ECE PhD Dissertation Defense: Sahil Nikhil Tikale

  • Starts: 10:00 am on Thursday, March 23, 2023
  • Ends: 12:00 pm on Thursday, March 23, 2023

Title: Market driven Elastic Secure Infrastructure

Presenter: Sahil Nikhil Tikale

Advisor: Professor Orran Krieger

Chair: TBA

Committee: Professor Orran Krieger, Professor David Starobinski, Professor Martin Herbordt, Professor Peter Desnoyers, Professor Larry Rudolph

Abstract: Static allocation of clusters in the Data Centers is a source of inefficient use of resources. The Data Centers are shared by multiple tenants each managing clusters supporting different applications (HPC, Cloud, Big Data etc). The tools such as Openstack-Ironic, MaaS, Foreman etc used for managing the clusters take full control of the hardware leading to their silofication. Consequently, the clusters are stood up with sufficient capacity to deal with peak demand.
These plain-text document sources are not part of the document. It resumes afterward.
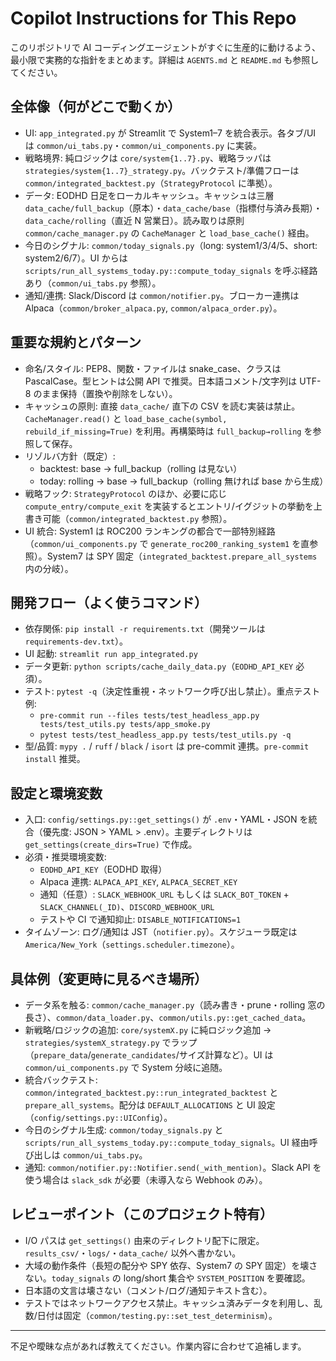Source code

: # Copilot Instructions for This Repo

このリポジトリで AI コーディングエージェントがすぐに生産的に動けるよう、最小限で実務的な指針をまとめます。詳細は `AGENTS.md` と `README.md` も参照してください。

## 全体像（何がどこで動くか）

- UI: `app_integrated.py` が Streamlit で System1–7 を統合表示。各タブ/UI は `common/ui_tabs.py`・`common/ui_components.py` に実装。
- 戦略境界: 純ロジックは `core/system{1..7}.py`、戦略ラッパは `strategies/system{1..7}_strategy.py`。バックテスト/準備フローは `common/integrated_backtest.py`（`StrategyProtocol` に準拠）。
- データ: EODHD 日足をローカルキャッシュ。キャッシュは三層 `data_cache/full_backup`（原本）・`data_cache/base`（指標付与済み長期）・`data_cache/rolling`（直近 N 営業日）。読み取りは原則 `common/cache_manager.py` の `CacheManager` と `load_base_cache()` 経由。
- 今日のシグナル: `common/today_signals.py`（long: system1/3/4/5、short: system2/6/7）。UI からは `scripts/run_all_systems_today.py::compute_today_signals` を呼ぶ経路あり（`common/ui_tabs.py` 参照）。
- 通知/連携: Slack/Discord は `common/notifier.py`。ブローカー連携は Alpaca（`common/broker_alpaca.py`, `common/alpaca_order.py`）。

## 重要な規約とパターン

- 命名/スタイル: PEP8、関数・ファイルは snake_case、クラスは PascalCase。型ヒントは公開 API で推奨。日本語コメント/文字列は UTF-8 のまま保持（置換や削除をしない）。
- キャッシュの原則: 直接 `data_cache/` 直下の CSV を読む実装は禁止。`CacheManager.read()` と `load_base_cache(symbol, rebuild_if_missing=True)` を利用。再構築時は `full_backup→rolling` を参照して保存。
- リゾルバ方針（既定）:
  - backtest: base → full_backup（rolling は見ない）
  - today: rolling → base → full_backup（rolling 無ければ base から生成）
- 戦略フック: `StrategyProtocol` のほか、必要に応じ `compute_entry/compute_exit` を実装するとエントリ/イグジットの挙動を上書き可能（`common/integrated_backtest.py` 参照）。
- UI 統合: System1 は ROC200 ランキングの都合で一部特別経路（`common/ui_components.py` で `generate_roc200_ranking_system1` を直参照）。System7 は SPY 固定（`integrated_backtest.prepare_all_systems` 内の分岐）。

## 開発フロー（よく使うコマンド）

- 依存関係: `pip install -r requirements.txt`（開発ツールは `requirements-dev.txt`）。
- UI 起動: `streamlit run app_integrated.py`
- データ更新: `python scripts/cache_daily_data.py`（`EODHD_API_KEY` 必須）。
- テスト: `pytest -q`（決定性重視・ネットワーク呼び出し禁止）。重点テスト例:
  - `pre-commit run --files tests/test_headless_app.py tests/test_utils.py tests/app_smoke.py`
  - `pytest tests/test_headless_app.py tests/test_utils.py -q`
- 型/品質: `mypy .` / `ruff` / `black` / `isort` は pre-commit 連携。`pre-commit install` 推奨。

## 設定と環境変数

- 入口: `config/settings.py::get_settings()` が `.env`・YAML・JSON を統合（優先度: JSON > YAML > .env）。主要ディレクトリは `get_settings(create_dirs=True)` で作成。
- 必須・推奨環境変数:
  - `EODHD_API_KEY`（EODHD 取得）
  - Alpaca 連携: `ALPACA_API_KEY`, `ALPACA_SECRET_KEY`
  - 通知（任意）: `SLACK_WEBHOOK_URL` もしくは `SLACK_BOT_TOKEN` + `SLACK_CHANNEL(_ID)`、`DISCORD_WEBHOOK_URL`
  - テストや CI で通知抑止: `DISABLE_NOTIFICATIONS=1`
- タイムゾーン: ログ/通知は JST（`notifier.py`）。スケジューラ既定は `America/New_York`（`settings.scheduler.timezone`）。

## 具体例（変更時に見るべき場所）

- データ系を触る: `common/cache_manager.py`（読み書き・prune・rolling 窓の長さ）、`common/data_loader.py`、`common/utils.py::get_cached_data`。
- 新戦略/ロジックの追加: `core/systemX.py` に純ロジック追加 → `strategies/systemX_strategy.py` でラップ（`prepare_data`/`generate_candidates`/サイズ計算など）。UI は `common/ui_components.py` で System 分岐に追随。
- 統合バックテスト: `common/integrated_backtest.py::run_integrated_backtest` と `prepare_all_systems`。配分は `DEFAULT_ALLOCATIONS` と UI 設定（`config/settings.py::UIConfig`）。
- 今日のシグナル生成: `common/today_signals.py` と `scripts/run_all_systems_today.py::compute_today_signals`。UI 経由呼び出しは `common/ui_tabs.py`。
- 通知: `common/notifier.py::Notifier.send(_with_mention)`。Slack API を使う場合は `slack_sdk` が必要（未導入なら Webhook のみ）。

## レビューポイント（このプロジェクト特有）

- I/O パスは `get_settings()` 由来のディレクトリ配下に限定。`results_csv/`・`logs/`・`data_cache/` 以外へ書かない。
- 大域の動作条件（長短の配分や SPY 依存、System7 の SPY 固定）を壊さない。`today_signals` の long/short 集合や `SYSTEM_POSITION` を要確認。
- 日本語の文言は壊さない（コメント/ログ/通知テキスト含む）。
- テストではネットワークアクセス禁止。キャッシュ済みデータを利用し、乱数/日付は固定（`common/testing.py::set_test_determinism`）。

---

不足や曖昧な点があれば教えてください。作業内容に合わせて追補します。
This leads to under-utilization during off-peak periods and in the cases where the demand exceeds capacity the clusters suffer from degraded quality of service (QoS) or may violate service level objectives (SLOs). Considering that all the clusters may not undergo peak demand at the same time provides an opportunity to improve the efficiency of all clusters by sharing resources between them.

We propose the Marketplace driven Elastic Secure Infrastructure (MESI) both as an alternative to the public cloud and as an architecture for the lowest layer of the public cloud to improve its efficiency. MESI is based on the idea of enabling tenants to share hardware they own with tenants they may not trust and between clusters with different security requirements. The architecture provides control and freedom of choice to the tenants whether they wish to deploy and manage these services themselves or use it from a trusted third-party. MESI services fit into three layers that build on each other to provide: 1) Elastic Infrastructure, 2) Elastic Secure Infrastructure, and 3) Market driven Elastic Secure Infrastructure.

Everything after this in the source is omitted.